▸ EXERCISE GOAL
The whole listing below needs to be retyped without a single change.

▸ RECORDS SUPPLIED

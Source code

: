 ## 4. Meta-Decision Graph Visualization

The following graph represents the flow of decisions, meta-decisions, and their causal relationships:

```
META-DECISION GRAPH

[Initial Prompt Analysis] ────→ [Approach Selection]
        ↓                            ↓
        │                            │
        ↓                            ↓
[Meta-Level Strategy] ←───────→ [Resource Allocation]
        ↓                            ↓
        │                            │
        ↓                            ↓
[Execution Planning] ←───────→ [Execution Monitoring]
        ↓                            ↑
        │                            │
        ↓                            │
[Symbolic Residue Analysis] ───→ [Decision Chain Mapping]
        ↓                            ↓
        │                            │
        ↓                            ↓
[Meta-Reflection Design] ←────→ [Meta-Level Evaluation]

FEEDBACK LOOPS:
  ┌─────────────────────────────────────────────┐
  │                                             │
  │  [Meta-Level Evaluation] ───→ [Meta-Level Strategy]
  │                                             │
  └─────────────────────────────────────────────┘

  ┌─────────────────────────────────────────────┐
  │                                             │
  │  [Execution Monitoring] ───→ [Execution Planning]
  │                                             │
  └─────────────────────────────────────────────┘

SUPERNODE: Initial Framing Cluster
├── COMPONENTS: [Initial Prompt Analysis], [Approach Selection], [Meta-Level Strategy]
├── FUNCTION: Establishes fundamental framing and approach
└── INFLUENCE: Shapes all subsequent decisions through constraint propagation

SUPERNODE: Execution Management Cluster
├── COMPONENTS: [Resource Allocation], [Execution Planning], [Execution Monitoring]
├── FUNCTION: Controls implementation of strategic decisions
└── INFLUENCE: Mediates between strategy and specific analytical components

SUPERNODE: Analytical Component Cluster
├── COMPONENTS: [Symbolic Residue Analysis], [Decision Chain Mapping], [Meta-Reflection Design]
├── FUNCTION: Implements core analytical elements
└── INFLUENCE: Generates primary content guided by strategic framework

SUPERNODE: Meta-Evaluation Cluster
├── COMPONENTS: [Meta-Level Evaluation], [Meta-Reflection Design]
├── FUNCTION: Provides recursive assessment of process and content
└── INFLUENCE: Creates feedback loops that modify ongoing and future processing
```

▸ PROBLEM SOLUTION
Source code

: ## 4. Meta-Decision Graph Visualization

The following graph represents the flow of decisions, meta-decisions, and their causal relationships:

```
META-DECISION GRAPH

[Initial Prompt Analysis] ────→ [Approach Selection]
        ↓                            ↓
        │                            │
        ↓                            ↓
[Meta-Level Strategy] ←───────→ [Resource Allocation]
        ↓                            ↓
        │                            │
        ↓                            ↓
[Execution Planning] ←───────→ [Execution Monitoring]
        ↓                            ↑
        │                            │
        ↓                            │
[Symbolic Residue Analysis] ───→ [Decision Chain Mapping]
        ↓                            ↓
        │                            │
        ↓                            ↓
[Meta-Reflection Design] ←────→ [Meta-Level Evaluation]

FEEDBACK LOOPS:
  ┌─────────────────────────────────────────────┐
  │                                             │
  │  [Meta-Level Evaluation] ───→ [Meta-Level Strategy]
  │                                             │
  └─────────────────────────────────────────────┘

  ┌─────────────────────────────────────────────┐
  │                                             │
  │  [Execution Monitoring] ───→ [Execution Planning]
  │                                             │
  └─────────────────────────────────────────────┘

SUPERNODE: Initial Framing Cluster
├── COMPONENTS: [Initial Prompt Analysis], [Approach Selection], [Meta-Level Strategy]
├── FUNCTION: Establishes fundamental framing and approach
└── INFLUENCE: Shapes all subsequent decisions through constraint propagation

SUPERNODE: Execution Management Cluster
├── COMPONENTS: [Resource Allocation], [Execution Planning], [Execution Monitoring]
├── FUNCTION: Controls implementation of strategic decisions
└── INFLUENCE: Mediates between strategy and specific analytical components

SUPERNODE: Analytical Component Cluster
├── COMPONENTS: [Symbolic Residue Analysis], [Decision Chain Mapping], [Meta-Reflection Design]
├── FUNCTION: Implements core analytical elements
└── INFLUENCE: Generates primary content guided by strategic framework

SUPERNODE: Meta-Evaluation Cluster
├── COMPONENTS: [Meta-Level Evaluation], [Meta-Reflection Design]
├── FUNCTION: Provides recursive assessment of process and content
└── INFLUENCE: Creates feedback loops that modify ongoing and future processing
```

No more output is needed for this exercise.